═══ Supplied records

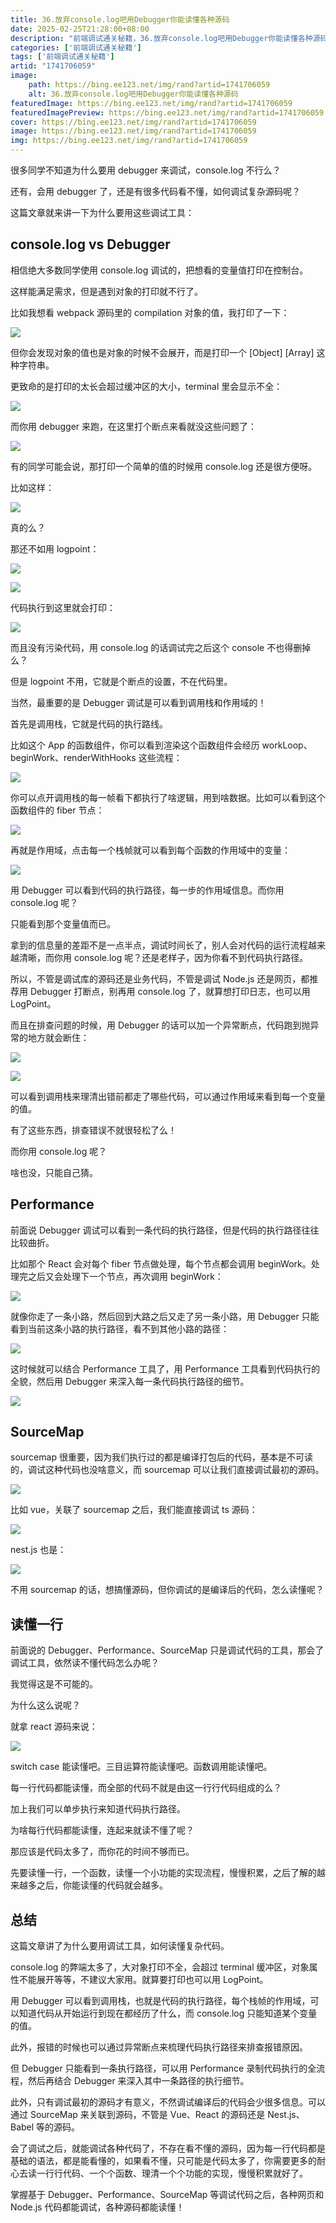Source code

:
 ```yaml
---
title: 36.放弃console.log吧用Debugger你能读懂各种源码
date: 2025-02-25T21:28:00+08:00
description: "前端调试通关秘籍，36.放弃console.log吧用Debugger你能读懂各种源码"
categories: ['前端调试通关秘籍']
tags: ['前端调试通关秘籍']
artid: "1741706059"
image:
    path: https://bing.ee123.net/img/rand?artid=1741706059
    alt: 36.放弃console.log吧用Debugger你能读懂各种源码
featuredImage: https://bing.ee123.net/img/rand?artid=1741706059
featuredImagePreview: https://bing.ee123.net/img/rand?artid=1741706059
cover: https://bing.ee123.net/img/rand?artid=1741706059
image: https://bing.ee123.net/img/rand?artid=1741706059
img: https://bing.ee123.net/img/rand?artid=1741706059
---
```


很多同学不知道为什么要用 debugger 来调试，console.log 不行么？

还有，会用 debugger 了，还是有很多代码看不懂，如何调试复杂源码呢？

这篇文章就来讲一下为什么要用这些调试工具：

## console.log vs Debugger

相信绝大多数同学使用 console.log 调试的，把想看的变量值打印在控制台。

这样能满足需求，但是遇到对象的打印就不行了。

比如我想看 webpack 源码里的 compilation 对象的值，我打印了一下：

![](https://p3-juejin.byteimg.com/tos-cn-i-k3u1fbpfcp/e46f250b62e44aefa82525cb61577b39~tplv-k3u1fbpfcp-watermark.image?)

但你会发现对象的值也是对象的时候不会展开，而是打印一个 [Object] [Array] 这种字符串。

更致命的是打印的太长会超过缓冲区的大小，terminal 里会显示不全：

![](https://p3-juejin.byteimg.com/tos-cn-i-k3u1fbpfcp/02b36f283e3946b4a0a22eee0f07adc0~tplv-k3u1fbpfcp-watermark.image?)

而你用 debugger 来跑，在这里打个断点来看就没这些问题了：

![](https://p6-juejin.byteimg.com/tos-cn-i-k3u1fbpfcp/66399947ea6b45289c8d77b6d4568cc5~tplv-k3u1fbpfcp-watermark.image?)

有的同学可能会说，那打印一个简单的值的时候用 console.log 还是很方便呀。

比如这样：

![](https://p3-juejin.byteimg.com/tos-cn-i-k3u1fbpfcp/ef9425410b784a7dbecbe63a73b76f6e~tplv-k3u1fbpfcp-watermark.image?)

真的么？

那还不如用 logpoint：

![](https://p3-juejin.byteimg.com/tos-cn-i-k3u1fbpfcp/984309e3bd42450899107ce25924e251~tplv-k3u1fbpfcp-watermark.image?)

![](https://p6-juejin.byteimg.com/tos-cn-i-k3u1fbpfcp/42d87e8ab5614b9093274400819cb9f8~tplv-k3u1fbpfcp-watermark.image?)

代码执行到这里就会打印：

![](https://p6-juejin.byteimg.com/tos-cn-i-k3u1fbpfcp/08edc583fe6744649ec4a1ac92b1c0f0~tplv-k3u1fbpfcp-watermark.image?)

而且没有污染代码，用 console.log 的话调试完之后这个 console 不也得删掉么？

但是 logpoint 不用，它就是个断点的设置，不在代码里。

当然，最重要的是 Debugger 调试是可以看到调用栈和作用域的！

首先是调用栈，它就是代码的执行路线。

比如这个 App 的函数组件，你可以看到渲染这个函数组件会经历 workLoop、beginWork、renderWithHooks 这些流程：

![](https://p6-juejin.byteimg.com/tos-cn-i-k3u1fbpfcp/72588b94a4c54cb9b2fb6cf9d032d66d~tplv-k3u1fbpfcp-watermark.image?)

你可以点开调用栈的每一帧看下都执行了啥逻辑，用到啥数据。比如可以看到这个函数组件的 fiber 节点：

![](https://p1-juejin.byteimg.com/tos-cn-i-k3u1fbpfcp/316982c49ddf4ef28c45ffa672fdb449~tplv-k3u1fbpfcp-watermark.image?)

再就是作用域，点击每一个栈帧就可以看到每个函数的作用域中的变量：

![](https://p1-juejin.byteimg.com/tos-cn-i-k3u1fbpfcp/2809ab2ad48e489aa49ccf7c92730921~tplv-k3u1fbpfcp-watermark.image?)

用 Debugger 可以看到代码的执行路径，每一步的作用域信息。而你用 console.log 呢？

只能看到那个变量值而已。

拿到的信息量的差距不是一点半点，调试时间长了，别人会对代码的运行流程越来越清晰，而你用 console.log 呢？还是老样子，因为你看不到代码执行路径。

所以，不管是调试库的源码还是业务代码，不管是调试 Node.js 还是网页，都推荐用 Debugger 打断点，别再用 console.log 了，就算想打印日志，也可以用 LogPoint。

而且在排查问题的时候，用 Debugger 的话可以加一个异常断点，代码跑到抛异常的地方就会断住：

![](https://p1-juejin.byteimg.com/tos-cn-i-k3u1fbpfcp/312a53cf4d2746c68e5eae18e57c2271~tplv-k3u1fbpfcp-watermark.image?)

![](https://p9-juejin.byteimg.com/tos-cn-i-k3u1fbpfcp/8916e0b5bcae42ed99bc72a74ad1dc5c~tplv-k3u1fbpfcp-watermark.image?)

可以看到调用栈来理清出错前都走了哪些代码，可以通过作用域来看到每一个变量的值。

有了这些东西，排查错误不就很轻松了么！

而你用 console.log 呢？

啥也没，只能自己猜。

## Performance

前面说 Debugger 调试可以看到一条代码的执行路径，但是代码的执行路径往往比较曲折。

比如那个 React 会对每个 fiber 节点做处理，每个节点都会调用 beginWork。处理完之后又会处理下一个节点，再次调用 beginWork：

![](https://p6-juejin.byteimg.com/tos-cn-i-k3u1fbpfcp/a78b0013128241cdbad5c765d7334920~tplv-k3u1fbpfcp-watermark.image?)

就像你走了一条小路，然后回到大路之后又走了另一条小路，用 Debugger 只能看到当前这条小路的执行路径，看不到其他小路的路径：

![](https://p1-juejin.byteimg.com/tos-cn-i-k3u1fbpfcp/2c99e014477e4331b15aba9c58d3da24~tplv-k3u1fbpfcp-watermark.image?)

这时候就可以结合 Performance 工具了，用 Performance 工具看到代码执行的全貌，然后用 Debugger 来深入每一条代码执行路径的细节。

![](https://p3-juejin.byteimg.com/tos-cn-i-k3u1fbpfcp/919cad7201574741a798522e4c6eeceb~tplv-k3u1fbpfcp-watermark.image?)

## SourceMap

sourcemap 很重要，因为我们执行过的都是编译打包后的代码，基本是不可读的，调试这种代码也没啥意义，而 sourcemap 可以让我们直接调试最初的源码。

![](https://p3-juejin.byteimg.com/tos-cn-i-k3u1fbpfcp/f172c75c3bea4bfb81e4a8018b1cde19~tplv-k3u1fbpfcp-watermark.image?)

比如 vue，关联了 sourcemap 之后，我们能直接调试 ts 源码：

![](https://p9-juejin.byteimg.com/tos-cn-i-k3u1fbpfcp/1eb7c86fa08c44218e74ae5888d0550d~tplv-k3u1fbpfcp-watermark.image?)

nest.js 也是：

![](https://p3-juejin.byteimg.com/tos-cn-i-k3u1fbpfcp/78694dcfbb184003a114c523962565ea~tplv-k3u1fbpfcp-watermark.image?)

不用 sourcemap 的话，想搞懂源码，但你调试的是编译后的代码，怎么读懂呢？

## 读懂一行

前面说的 Debugger、Performance、SourceMap 只是调试代码的工具，那会了调试工具，依然读不懂代码怎么办呢？

我觉得这是不可能的。

为什么这么说呢？

就拿 react 源码来说：

![](https://p6-juejin.byteimg.com/tos-cn-i-k3u1fbpfcp/85996569a6984f82bac6d26d529ba78b~tplv-k3u1fbpfcp-watermark.image?)

switch case 能读懂吧。三目运算符能读懂吧。函数调用能读懂吧。

每一行代码都能读懂，而全部的代码不就是由这一行行代码组成的么？

加上我们可以单步执行来知道代码执行路径。

为啥每行代码都能读懂，连起来就读不懂了呢？

那应该是代码太多了，而你花的时间不够而已。

先要读懂一行，一个函数，读懂一个小功能的实现流程，慢慢积累，之后了解的越来越多之后，你能读懂的代码就会越多。

## 总结

这篇文章讲了为什么要用调试工具，如何读懂复杂代码。

console.log 的弊端太多了，大对象打印不全，会超过 terminal 缓冲区，对象属性不能展开等等，不建议大家用。就算要打印也可以用 LogPoint。

用 Debugger 可以看到调用栈，也就是代码的执行路径，每个栈帧的作用域，可以知道代码从开始运行到现在都经历了什么，而 console.log 只能知道某个变量的值。

此外，报错的时候也可以通过异常断点来梳理代码执行路径来排查报错原因。

但 Debugger 只能看到一条执行路径，可以用 Performance 录制代码执行的全流程，然后再结合 Debugger 来深入其中一条路径的执行细节。

此外，只有调试最初的源码才有意义，不然调试编译后的代码会少很多信息。可以通过 SourceMap 来关联到源码，不管是 Vue、React 的源码还是 Nest.js、Babel 等的源码。

会了调试之后，就能调试各种代码了，不存在看不懂的源码，因为每一行代码都是基础的语法，都是能看懂的，如果看不懂，只可能是代码太多了，你需要更多的耐心去读一行行代码、一个个函数、理清一个个功能的实现，慢慢积累就好了。

掌握基于 Debugger、Performance、SourceMap 等调试代码之后，各种网页和 Node.js 代码都能调试，各种源码都能读懂！

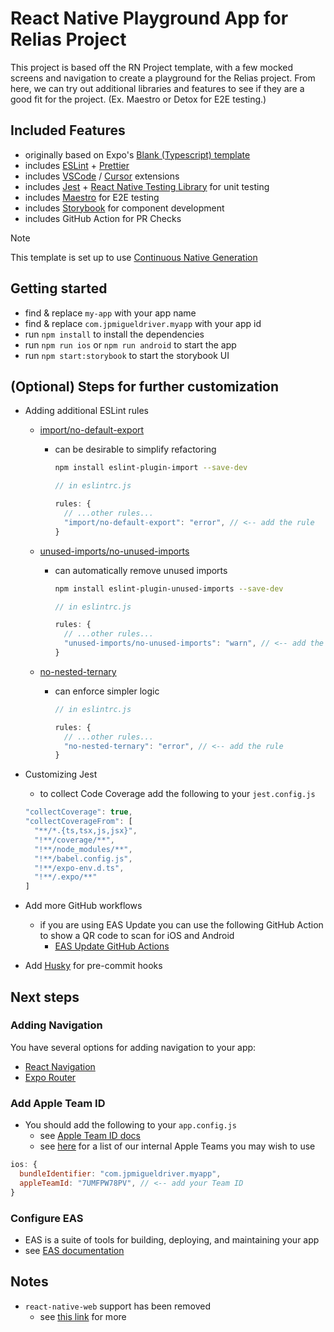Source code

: # React Native Playground App for Relias Project

This project is based off the RN Project template, with a few mocked screens and navigation to create a playground for the Relias project. From here, we can try out additional libraries and features to see if they are a good fit for the project. (Ex. Maestro or Detox for E2E testing.)

## Included Features

- originally based on Expo's [Blank (Typescript) template](https://github.com/expo/expo/tree/main/templates/expo-template-blank-typescript)
- includes [ESLint](https://eslint.org) + [Prettier](https://prettier.io)
- includes [VSCode](https://code.visualstudio.com) / [Cursor](https://www.cursor.com) extensions
- includes [Jest](https://jestjs.io) + [React Native Testing Library](https://testing-library.com/docs/react-native-testing-library/intro/) for unit testing
- includes [Maestro](https://maestro.mobile.dev) for E2E testing
- includes [Storybook](https://storybook.js.org) for component development
- includes GitHub Action for PR Checks

> [!NOTE]
> This template is set up to use [Continuous Native Generation](https://docs.expo.dev/workflow/continuous-native-generation/)

## Getting started

- find & replace `my-app` with your app name
- find & replace `com.jpmigueldriver.myapp` with your app id
- run `npm install` to install the dependencies
- run `npm run ios` or `npm run android` to start the app
- run `npm start:storybook` to start the storybook UI

## (Optional) Steps for further customization

- Adding additional ESLint rules

  - [import/no-default-export](https://github.com/import-js/eslint-plugin-import/blob/main/docs/rules/no-default-export.md)

    - can be desirable to simplify refactoring

      ```sh
      npm install eslint-plugin-import --save-dev
      ```

      ```js
      // in eslintrc.js

      rules: {
        // ...other rules...
        "import/no-default-export": "error", // <-- add the rule
      }
      ```

  - [unused-imports/no-unused-imports](https://github.com/sweepline/eslint-plugin-unused-imports)

    - can automatically remove unused imports

      ```sh
      npm install eslint-plugin-unused-imports --save-dev
      ```

      ```js
      // in eslintrc.js

      rules: {
        // ...other rules...
        "unused-imports/no-unused-imports": "warn", // <-- add the rule
      }
      ```

  - [no-nested-ternary](https://eslint.org/docs/latest/rules/no-nested-ternary)

    - can enforce simpler logic

      ```js
      // in eslintrc.js

      rules: {
        // ...other rules...
        "no-nested-ternary": "error", // <-- add the rule
      }
      ```

- Customizing Jest

  - to collect Code Coverage add the following to your `jest.config.js`

  ```js
  "collectCoverage": true,
  "collectCoverageFrom": [
    "**/*.{ts,tsx,js,jsx}",
    "!**/coverage/**",
    "!**/node_modules/**",
    "!**/babel.config.js",
    "!**/expo-env.d.ts",
    "!**/.expo/**"
  ]
  ```

- Add more GitHub workflows

  - if you are using EAS Update you can use the following GitHub Action to show a QR code to scan for iOS and Android
    - [EAS Update GitHub Actions](https://docs.expo.dev/eas-update/github-actions/)

- Add [Husky](https://typicode.github.io/husky/get-started.html) for pre-commit hooks

## Next steps

### Adding Navigation

You have several options for adding navigation to your app:

- [React Navigation](https://reactnavigation.org)
- [Expo Router](https://expo.dev/router)

### Add Apple Team ID

- You should add the following to your `app.config.js`
  - see [Apple Team ID docs](https://docs.expo.dev/versions/latest/config/app/#appleteamid)
  - see [here](https://willowtree.atlassian.net/wiki/spaces/PD/pages/3056861513/WillowTree-Owned+Developer+Accounts) for a list of our internal Apple Teams you may wish to use

```js
ios: {
  bundleIdentifier: "com.jpmigueldriver.myapp",
  appleTeamId: "7UMFPW78PV", // <-- add your Team ID
}
```

### Configure EAS

- EAS is a suite of tools for building, deploying, and maintaining your app
- see [EAS documentation](https://docs.expo.dev/eas/)

## Notes

- `react-native-web` support has been removed
  - see [this link](https://willowtree.atlassian.net/wiki/spaces/SD/pages/2732916827/React+Native+Web) for more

══════

Reproduce the records word for word, please, from their first line up to and including the line that contains "代码执行到这里就会打印：", but no pictures.

Answer box:
Source code

:
 ```yaml
---
title: 36.放弃console.log吧用Debugger你能读懂各种源码
date: 2025-02-25T21:28:00+08:00
description: "前端调试通关秘籍，36.放弃console.log吧用Debugger你能读懂各种源码"
categories: ['前端调试通关秘籍']
tags: ['前端调试通关秘籍']
artid: "1741706059"
image:
    path: https://bing.ee123.net/img/rand?artid=1741706059
    alt: 36.放弃console.log吧用Debugger你能读懂各种源码
featuredImage: https://bing.ee123.net/img/rand?artid=1741706059
featuredImagePreview: https://bing.ee123.net/img/rand?artid=1741706059
cover: https://bing.ee123.net/img/rand?artid=1741706059
image: https://bing.ee123.net/img/rand?artid=1741706059
img: https://bing.ee123.net/img/rand?artid=1741706059
---
```


很多同学不知道为什么要用 debugger 来调试，console.log 不行么？

还有，会用 debugger 了，还是有很多代码看不懂，如何调试复杂源码呢？

这篇文章就来讲一下为什么要用这些调试工具：

## console.log vs Debugger

相信绝大多数同学使用 console.log 调试的，把想看的变量值打印在控制台。

这样能满足需求，但是遇到对象的打印就不行了。

比如我想看 webpack 源码里的 compilation 对象的值，我打印了一下：

![](https://p3-juejin.byteimg.com/tos-cn-i-k3u1fbpfcp/e46f250b62e44aefa82525cb61577b39~tplv-k3u1fbpfcp-watermark.image?)

但你会发现对象的值也是对象的时候不会展开，而是打印一个 [Object] [Array] 这种字符串。

更致命的是打印的太长会超过缓冲区的大小，terminal 里会显示不全：

![](https://p3-juejin.byteimg.com/tos-cn-i-k3u1fbpfcp/02b36f283e3946b4a0a22eee0f07adc0~tplv-k3u1fbpfcp-watermark.image?)

而你用 debugger 来跑，在这里打个断点来看就没这些问题了：

![](https://p6-juejin.byteimg.com/tos-cn-i-k3u1fbpfcp/66399947ea6b45289c8d77b6d4568cc5~tplv-k3u1fbpfcp-watermark.image?)

有的同学可能会说，那打印一个简单的值的时候用 console.log 还是很方便呀。

比如这样：

![](https://p3-juejin.byteimg.com/tos-cn-i-k3u1fbpfcp/ef9425410b784a7dbecbe63a73b76f6e~tplv-k3u1fbpfcp-watermark.image?)

真的么？

那还不如用 logpoint：

![](https://p3-juejin.byteimg.com/tos-cn-i-k3u1fbpfcp/984309e3bd42450899107ce25924e251~tplv-k3u1fbpfcp-watermark.image?)

![](https://p6-juejin.byteimg.com/tos-cn-i-k3u1fbpfcp/42d87e8ab5614b9093274400819cb9f8~tplv-k3u1fbpfcp-watermark.image?)

代码执行到这里就会打印：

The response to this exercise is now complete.